» **RECORDS SHOWN**:

BEGIN

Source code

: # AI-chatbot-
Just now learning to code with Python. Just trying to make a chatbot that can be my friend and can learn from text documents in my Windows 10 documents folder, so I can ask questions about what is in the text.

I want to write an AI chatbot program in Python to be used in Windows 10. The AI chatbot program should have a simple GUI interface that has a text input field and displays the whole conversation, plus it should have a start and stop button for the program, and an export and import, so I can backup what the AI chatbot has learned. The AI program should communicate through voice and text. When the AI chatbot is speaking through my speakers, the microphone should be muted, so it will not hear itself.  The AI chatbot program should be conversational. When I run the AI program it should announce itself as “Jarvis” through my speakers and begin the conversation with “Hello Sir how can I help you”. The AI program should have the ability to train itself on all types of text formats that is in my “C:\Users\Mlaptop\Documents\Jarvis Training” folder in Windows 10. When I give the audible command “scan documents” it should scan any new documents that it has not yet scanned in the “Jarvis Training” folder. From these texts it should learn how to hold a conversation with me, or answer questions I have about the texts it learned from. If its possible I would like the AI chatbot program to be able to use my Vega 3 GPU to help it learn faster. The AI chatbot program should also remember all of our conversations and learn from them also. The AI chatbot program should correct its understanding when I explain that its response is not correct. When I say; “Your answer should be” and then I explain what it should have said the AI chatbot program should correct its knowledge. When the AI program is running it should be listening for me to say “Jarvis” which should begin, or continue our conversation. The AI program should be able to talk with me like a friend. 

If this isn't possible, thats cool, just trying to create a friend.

END

» **ACTIVITY**:
Could you filter the material above and copy each line that holds the word "folder"?

» **SOLUTION TO THE PROBLEM**:
Just now learning to code with Python. Just trying to make a chatbot that can be my friend and can learn from text documents in my Windows 10 documents folder, so I can ask questions about what is in the text.
I want to write an AI chatbot program in Python to be used in Windows 10. The AI chatbot program should have a simple GUI interface that has a text input field and displays the whole conversation, plus it should have a start and stop button for the program, and an export and import, so I can backup what the AI chatbot has learned. The AI program should communicate through voice and text. When the AI chatbot is speaking through my speakers, the microphone should be muted, so it will not hear itself.  The AI chatbot program should be conversational. When I run the AI program it should announce itself as “Jarvis” through my speakers and begin the conversation with “Hello Sir how can I help you”. The AI program should have the ability to train itself on all types of text formats that is in my “C:\Users\Mlaptop\Documents\Jarvis Training” folder in Windows 10. When I give the audible command “scan documents” it should scan any new documents that it has not yet scanned in the “Jarvis Training” folder. From these texts it should learn how to hold a conversation with me, or answer questions I have about the texts it learned from. If its possible I would like the AI chatbot program to be able to use my Vega 3 GPU to help it learn faster. The AI chatbot program should also remember all of our conversations and learn from them also. The AI chatbot program should correct its understanding when I explain that its response is not correct. When I say; “Your answer should be” and then I explain what it should have said the AI chatbot program should correct its knowledge. When the AI program is running it should be listening for me to say “Jarvis” which should begin, or continue our conversation. The AI program should be able to talk with me like a friend. 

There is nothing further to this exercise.